Probably, the most common probability distribution is the normal distribution, or "bell curve," though there are several commonly utilised distributions. Usually, any phenomenon's method of producing data can determine its probability distribution. The process is known as the probability density function.
Probability distributions can also be applied to construct cumulative distribution functions (CDFs), taking the cumulative probability of occurrences, always beginning at zero and ending at 100%.
Academics, financial analysts, and fund managers will calculate the probability distribution of a given stock to assess the potential expected returns the stock can produce in the future. The history of a stock's returns, measured for any time interval, is likely to consist of only a fraction of the returns from the stock, which will subject the study to sampling error. This error can be drastically reduced by increasing the sample size.

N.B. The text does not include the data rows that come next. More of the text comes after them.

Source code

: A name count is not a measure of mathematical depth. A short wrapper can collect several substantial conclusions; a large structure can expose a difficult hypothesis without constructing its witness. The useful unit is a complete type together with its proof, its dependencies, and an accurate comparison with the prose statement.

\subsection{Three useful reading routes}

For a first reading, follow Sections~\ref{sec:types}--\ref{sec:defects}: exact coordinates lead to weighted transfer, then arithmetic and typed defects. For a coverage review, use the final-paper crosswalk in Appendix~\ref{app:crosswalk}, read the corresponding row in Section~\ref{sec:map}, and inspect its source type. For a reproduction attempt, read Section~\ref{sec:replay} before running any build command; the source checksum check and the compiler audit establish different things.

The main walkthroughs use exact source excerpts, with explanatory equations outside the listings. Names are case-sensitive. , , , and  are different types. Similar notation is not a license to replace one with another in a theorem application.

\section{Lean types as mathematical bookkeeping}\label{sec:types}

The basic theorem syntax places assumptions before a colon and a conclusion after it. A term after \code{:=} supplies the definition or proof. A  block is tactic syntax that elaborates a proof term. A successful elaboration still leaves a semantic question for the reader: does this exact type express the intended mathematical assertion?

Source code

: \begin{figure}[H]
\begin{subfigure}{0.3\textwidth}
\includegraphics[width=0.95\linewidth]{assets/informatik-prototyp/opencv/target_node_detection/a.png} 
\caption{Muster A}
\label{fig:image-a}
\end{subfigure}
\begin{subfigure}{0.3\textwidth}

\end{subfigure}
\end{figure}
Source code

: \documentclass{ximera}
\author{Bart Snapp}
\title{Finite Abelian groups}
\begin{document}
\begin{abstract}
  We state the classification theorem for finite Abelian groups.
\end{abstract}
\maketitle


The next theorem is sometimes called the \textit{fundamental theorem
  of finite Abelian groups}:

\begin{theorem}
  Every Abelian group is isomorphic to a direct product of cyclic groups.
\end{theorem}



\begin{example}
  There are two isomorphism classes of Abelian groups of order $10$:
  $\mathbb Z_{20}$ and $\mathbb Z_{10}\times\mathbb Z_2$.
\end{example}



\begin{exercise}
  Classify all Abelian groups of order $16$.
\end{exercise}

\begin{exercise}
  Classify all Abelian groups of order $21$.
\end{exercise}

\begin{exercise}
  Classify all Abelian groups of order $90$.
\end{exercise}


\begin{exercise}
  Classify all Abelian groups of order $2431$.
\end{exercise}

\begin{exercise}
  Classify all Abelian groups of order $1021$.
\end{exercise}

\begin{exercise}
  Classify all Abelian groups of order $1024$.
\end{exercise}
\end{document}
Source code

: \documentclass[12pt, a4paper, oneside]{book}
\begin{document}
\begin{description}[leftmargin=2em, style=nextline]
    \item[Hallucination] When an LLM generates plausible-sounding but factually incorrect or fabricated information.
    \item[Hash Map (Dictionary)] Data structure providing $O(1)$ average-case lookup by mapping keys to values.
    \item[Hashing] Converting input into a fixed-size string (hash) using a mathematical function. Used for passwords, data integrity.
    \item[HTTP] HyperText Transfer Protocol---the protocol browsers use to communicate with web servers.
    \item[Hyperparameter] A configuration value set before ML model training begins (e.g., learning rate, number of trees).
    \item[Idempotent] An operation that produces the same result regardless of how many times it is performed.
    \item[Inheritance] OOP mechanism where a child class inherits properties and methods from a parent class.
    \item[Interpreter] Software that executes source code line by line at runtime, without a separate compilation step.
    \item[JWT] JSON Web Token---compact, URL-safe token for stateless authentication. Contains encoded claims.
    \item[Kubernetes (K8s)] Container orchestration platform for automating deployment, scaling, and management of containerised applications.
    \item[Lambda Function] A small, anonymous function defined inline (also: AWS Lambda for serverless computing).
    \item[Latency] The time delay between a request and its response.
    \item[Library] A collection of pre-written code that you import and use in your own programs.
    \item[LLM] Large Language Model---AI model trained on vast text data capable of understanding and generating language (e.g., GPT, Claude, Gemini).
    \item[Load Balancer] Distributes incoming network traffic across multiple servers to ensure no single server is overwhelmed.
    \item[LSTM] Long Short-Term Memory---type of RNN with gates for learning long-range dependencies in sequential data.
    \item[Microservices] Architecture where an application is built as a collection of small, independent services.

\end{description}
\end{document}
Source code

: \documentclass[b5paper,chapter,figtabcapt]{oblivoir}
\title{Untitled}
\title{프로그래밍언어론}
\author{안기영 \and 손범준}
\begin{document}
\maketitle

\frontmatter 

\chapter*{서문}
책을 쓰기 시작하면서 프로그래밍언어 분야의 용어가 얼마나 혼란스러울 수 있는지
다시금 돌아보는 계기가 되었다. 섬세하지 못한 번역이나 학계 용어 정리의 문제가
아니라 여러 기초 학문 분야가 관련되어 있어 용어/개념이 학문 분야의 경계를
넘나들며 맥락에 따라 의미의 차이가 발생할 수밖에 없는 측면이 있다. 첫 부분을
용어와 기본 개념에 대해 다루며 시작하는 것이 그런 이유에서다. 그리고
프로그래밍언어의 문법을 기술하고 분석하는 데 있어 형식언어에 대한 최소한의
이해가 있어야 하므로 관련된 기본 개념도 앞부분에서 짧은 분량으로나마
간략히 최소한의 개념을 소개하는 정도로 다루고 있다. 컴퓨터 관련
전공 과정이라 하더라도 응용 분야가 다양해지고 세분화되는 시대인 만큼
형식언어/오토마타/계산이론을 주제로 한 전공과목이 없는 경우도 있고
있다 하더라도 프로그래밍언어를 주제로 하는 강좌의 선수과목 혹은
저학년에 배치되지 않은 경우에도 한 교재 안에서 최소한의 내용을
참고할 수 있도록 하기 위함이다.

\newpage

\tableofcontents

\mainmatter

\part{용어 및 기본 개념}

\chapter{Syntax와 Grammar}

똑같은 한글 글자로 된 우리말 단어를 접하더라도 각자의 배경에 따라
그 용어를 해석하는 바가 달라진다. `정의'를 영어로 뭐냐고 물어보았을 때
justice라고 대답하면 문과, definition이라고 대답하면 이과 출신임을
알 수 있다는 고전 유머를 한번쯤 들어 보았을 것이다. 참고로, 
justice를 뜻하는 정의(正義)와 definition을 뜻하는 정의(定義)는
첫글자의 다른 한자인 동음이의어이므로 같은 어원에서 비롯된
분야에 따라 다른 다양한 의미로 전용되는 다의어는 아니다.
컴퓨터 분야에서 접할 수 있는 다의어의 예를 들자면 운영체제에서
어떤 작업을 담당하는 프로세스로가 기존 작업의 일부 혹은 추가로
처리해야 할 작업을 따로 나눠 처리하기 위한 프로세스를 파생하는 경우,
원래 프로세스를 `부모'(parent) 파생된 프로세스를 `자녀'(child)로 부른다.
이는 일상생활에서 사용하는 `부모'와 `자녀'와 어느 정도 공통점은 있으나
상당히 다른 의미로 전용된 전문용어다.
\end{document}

Let us look at the number observed when rolling two regular six-sided dice, as a basic example of a probability distribution. Every die has a 1/6 chance of rolling any single number, one through six. Still, the sum of two dice will form the probability distribution. The most common outcome is the seven (1 + 6, 6 + 1, 5 + 2, 2 + 5, 3 + 4, 4 + 3). In comparison, two and twelve are much less probable (1 + 1 and 6 + 6).
Different kinds of a probability distribution can be classified. Many of them include the normal distribution, the Chi-square distribution, Poisson distribution, and the binomial distribution. The different probability distribution serves various purposes and represents different processes for generating data.
The probability distribution most widely used is the standard distribution, which is often used in banking, business, research, and engineering. The normal distribution is entirely characterised by its mean and standard deviation, meaning there is no distorted distribution and there is kurtosis.
Investors use probability distribution to predict returns overtime on assets, such as securities and to hedge their risk. Stock returns are often thought to be normally distributed. They show kurtosis with significant negative and positive returns. It appears to be more than a normal distribution would expect.
The distribution of stock returns has been defined as log-normal. It is because the stock prices are bounded by zero but give a possible unlimited upside. It shows up on a stock return plot with the distribution tails being larger in thickness.
Probability distributions are often commonly used in risk management to measure the probability. It also measures the sum of losses that an investment portfolio will experience based on a distribution of historical returns. One standard investment risk management metric is the Value-at-Risk (VaR). VaR yields the lowest loss that may occur, given a portfolio probability and time frame.